Douglas, Lyon lead state in taxable sales increase for December
Douglas and Lyon counties led the state with 16- and 13-percent increases in taxable sales for December – in large part, according to the numbers, at Carson City’s expense.
Sales by Douglas County stores rose from $39 million in December 1998 to $45.2 million this past December. It was the second straight month of double-digit gains for the county since the opening of the Target store in the complex just south of the Carson City line.
For December, the amount reported for general merchandise stores jumped by a factor of 10 from $420,817 to $4.4 million.
But the county totals were also boosted by a 29.7 percent increase in sales by auto dealers and gas stations to $3.9 million and wholesale trade in durable goods, which rose 26.7 percent to $2.3 million.
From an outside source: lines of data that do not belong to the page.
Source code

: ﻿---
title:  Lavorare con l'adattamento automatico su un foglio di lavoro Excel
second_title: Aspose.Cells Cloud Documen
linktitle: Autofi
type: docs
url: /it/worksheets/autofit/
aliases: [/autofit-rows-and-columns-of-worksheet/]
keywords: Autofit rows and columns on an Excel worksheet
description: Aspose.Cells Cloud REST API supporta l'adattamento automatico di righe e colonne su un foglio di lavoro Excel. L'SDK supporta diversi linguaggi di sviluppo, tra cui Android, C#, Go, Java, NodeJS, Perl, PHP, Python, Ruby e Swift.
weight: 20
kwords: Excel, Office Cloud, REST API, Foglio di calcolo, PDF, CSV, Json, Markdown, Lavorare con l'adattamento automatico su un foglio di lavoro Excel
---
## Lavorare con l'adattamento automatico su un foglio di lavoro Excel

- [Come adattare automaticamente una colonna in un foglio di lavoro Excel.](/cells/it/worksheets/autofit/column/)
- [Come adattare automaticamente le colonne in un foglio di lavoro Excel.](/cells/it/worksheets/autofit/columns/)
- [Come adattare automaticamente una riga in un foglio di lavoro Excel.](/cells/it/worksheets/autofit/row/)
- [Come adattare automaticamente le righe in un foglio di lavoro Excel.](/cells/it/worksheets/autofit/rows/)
The county’s largest single category, the eating and drinking places which include Stateline resorts, reported a flat 1.9 percent increase in taxable sales.
The increase is similar to that reported in November when general merchandise sales in Douglas jumped from $318.029 to $2.5 million. County officials attribute almost all of the increase in that category to the Target store.
In both months, half of the total increase was attributable to that single category.
In Lyon County, the big increase was in sales by food stores, which increased 31.4 percent to $1.99 million compared with December 1998. The big difference this year is the Smiths store in Dayton, which is siphoning off business that once came to Carson City from the Dayton, Silver Springs and Stagecoach areas as well as down Six Mile Canyon from Virginia City.
And miscellaneous retail stores showed a 55 percent increase to $2.5 million while business services increased 79.8 percent to $610,614.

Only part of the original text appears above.